Em 2016 venceu o Grammy de Melhor Gravação de Ópera pela interpretação de “L’enfant et les sortileges”, de Maurice Ravel, com a Orquestra Saito Kinen. Para trás tinham ficado perto de dezena e meia de nomeações, que incluem alguns dos seus discos mais celebrados pela crítica mundial: a gravação de “Elektra”, de Richard Strauss, com a meio-soprano Christa Ludwig, o “Concerto à Memória de Um Anjo”, de Alban Berg, com Itzhak Perlman, as gravações da 9.ª Sinfonia de Beethoven, e as grandes obras sinfónicas de Hector Berlioz, como “Sinfonia Fantástica” e a “Danação de Fausto”, com a Sinfónica de Boston, e “Turangalila”, de Messiaen, com a Sinfónica de Toronto.
A produção televisiva da sua “Celebração Dvorak”, em Praga, e a emissão do seu concerto dedicado à obra de Charles Ives, no Central Park, em Nova Iorque, ambas emitidas pela cadeia pública norte-americana PBS, deram-lhe, em 1994 e 1976, respetivamente, os prémios Emmy de Melhor Programa Cultural.
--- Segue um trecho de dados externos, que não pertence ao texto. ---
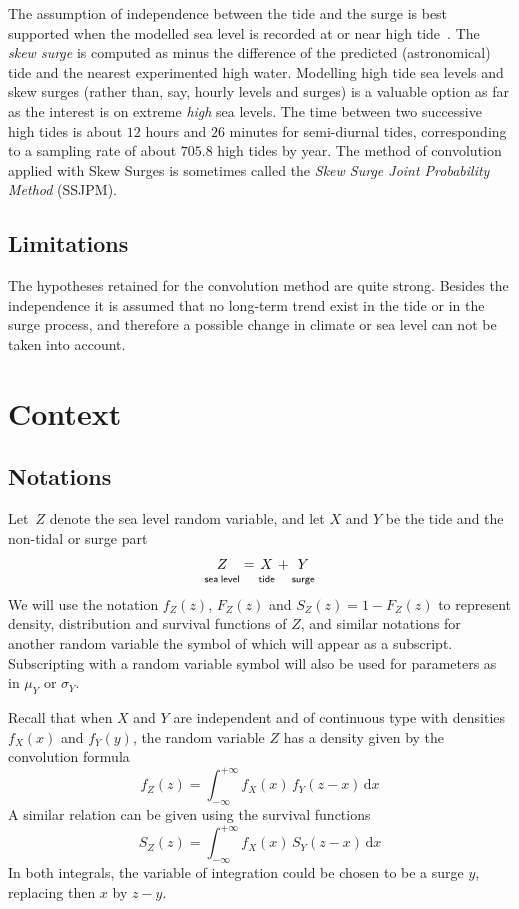 \documentclass[11pt,a4paper]{report}\usepackage[]{graphicx}\usepackage[]{color}
\begin{document}
The assumption of independence between the tide and the surge is best
supported when the modelled sea level is recorded at or near high
tide~\cite{COLESBAYES}. The  \textit{skew surge} is
computed as minus the difference of the predicted (astronomical) tide
and the nearest experimented high water. Modelling high tide sea levels
and skew surges (rather than, say,  hourly levels and surges) is a valuable
option as far as the interest is on extreme \textit{high} sea
levels. The time between two successive high tides is about $12$ hours and $26$
minutes for semi-diurnal tides, corresponding to a sampling rate of
about $705.8$ high tides by year. The method of convolution applied
with Skew Surges is sometimes called the \textit{Skew Surge Joint Probability
Method} (SSJPM).

\subsection{Limitations}
The hypotheses retained for the convolution method are quite strong.  Besides
the independence it is assumed that no long-term trend exist in the tide or in
the surge process, and therefore a possible change in climate or sea level can
not be taken into account.


\section{Context}
\subsection{Notations}
Let~$Z$ denote the sea level random variable, and 
let $X$ and $Y$ be the tide and the non-tidal or surge part
$$ 
   \underset{\mathsf{sea\:level}\rule{0pt}{8pt}}{Z}
   = \underset{\mathsf{tide}\rule{0pt}{8pt}}{X} 
   + \underset{\mathsf{surge}\rule{0pt}{8pt}}{Y}
$$
We will use the notation $f_Z(z)$, $F_Z(z)$ and $S_Z(z)=1-F_Z(z)$ to represent
density, distribution and survival functions of $Z$, and similar notations for
another random variable the symbol of which will appear as a subscript. Subscripting
with a random variable symbol will also be used for parameters as in $\mu_Y$ 
or $\sigma_Y$.

Recall that when $X$ and $Y$ are independent and of continuous type
with densities $f_X(x)$ and $f_Y(y)$, the random variable $Z$ has a
density given by the convolution formula 
\begin{equation}
  \label{eq:CONVDENS}
   f_Z(z) = \int_{-\infty}^{+\infty}
   f_X(x) \,f_Y(z-x) \,\mathrm{d}x
\end{equation}
A similar relation can be given using the survival functions 
\begin{equation}
  \label{eq:CONVSURV}
   S_Z(z) = \int_{-\infty}^{+\infty}
   f_X(x) \,S_Y(z-x) \,\mathrm{d}x
 \end{equation}
In both integrals, the variable of integration could be chosen 
to be a surge $y$, replacing then $x$ by  $z-y$.
\end{document}
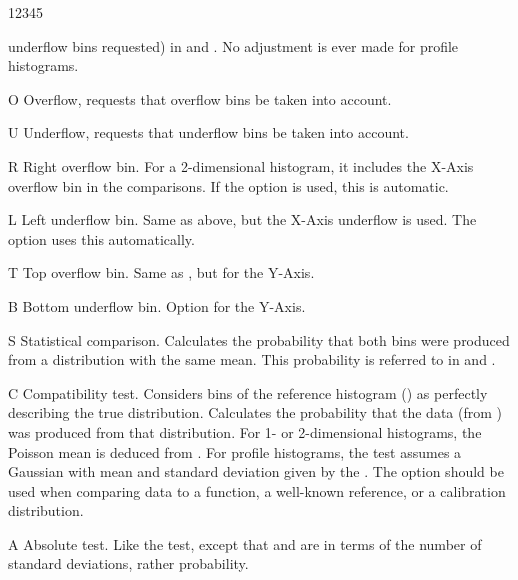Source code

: \begin{DLtt}{12345}
\begin{DLtt}{1}
                       underflow bins requested) in  and .
                       No adjustment is ever made for profile histograms.
             \item[O]  Overflow, requests that overflow bins be taken into
                       account.
             \item[U]  Underflow, requests that underflow bins be taken into
                       account.
             \item[R]  Right overflow bin. For a 2-dimensional histogram, it
                       includes the X-Axis overflow bin in the comparisons.  
                       If the  option is used, this is automatic.
             \item[L]  Left underflow bin.  Same as above, but the X-Axis
                       underflow is used.  
                       The  option uses this automatically.
             \item[T]  Top overflow bin.  Same as , but for the Y-Axis.
             \item[B]  Bottom underflow bin.  Option  for the Y-Axis.
             \item[S]  Statistical comparison. Calculates the probability that
                       both bins were produced from a distribution with the 
                       same mean. 
                       This probability is referred to in  and 
                       .
             \item[C]  Compatibility test.  
                       Considers bins of the reference histogram () 
                       as perfectly describing the true distribution.
                       Calculates the probability that the data 
                       (from ) was produced from that distribution.   
                       For 1- or 2-dimensional histograms, the Poisson 
                       mean is deduced from . 
                       For profile histograms, the test assumes a Gaussian 
                       with mean and standard deviation given by the . 
                       The  option should be used when comparing data 
                       to a function, a well-known reference, or a
                       calibration distribution.
             \item[A]  Absolute test. Like the  test, except that
                        and  are in terms of the number 
                       of standard deviations, rather probability.

\end{DLtt}
\end{DLtt}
Entre as muitas distinções, Ozawa recebeu doutoramentos ‘honoris causa’ da Sorbonne e de Harvard, era membro honorário das filarmónicas de Viena e Berlim, da Ópera de Viena e da Sinfónica de Boston, recebeu ainda o Prémio Imperial da Associação de Arte do Japão e a Ordem da Cultura, uma das mais altas condecorações do seu país.
Em 2017, publicou “Música, só música”, um conjunto de seis conversas entre si e o escritor japonês Haruki Murakmi (Casa das Letras, Portugal, 2021), que aborda, entre outros temas, o poder da música e o seu impacto, transpondo fronteiras e barreiras sociais, a escuta e processos de descoberta e interpretação.
Uma das últimas atuações em público de Seiji Osawa aconteceu em dezembro de 2022, no Japão, quando dirigiu a Orquestra Saito Kinen na abertura “Egmont”, de Beethoven, para uma emissão partilhada com a Estação Espacial Internacional.
Era convicção de Seiji Ozawa de que “tocar uma nota errada é insignificante, mas indesculpável interpretar sem paixão.”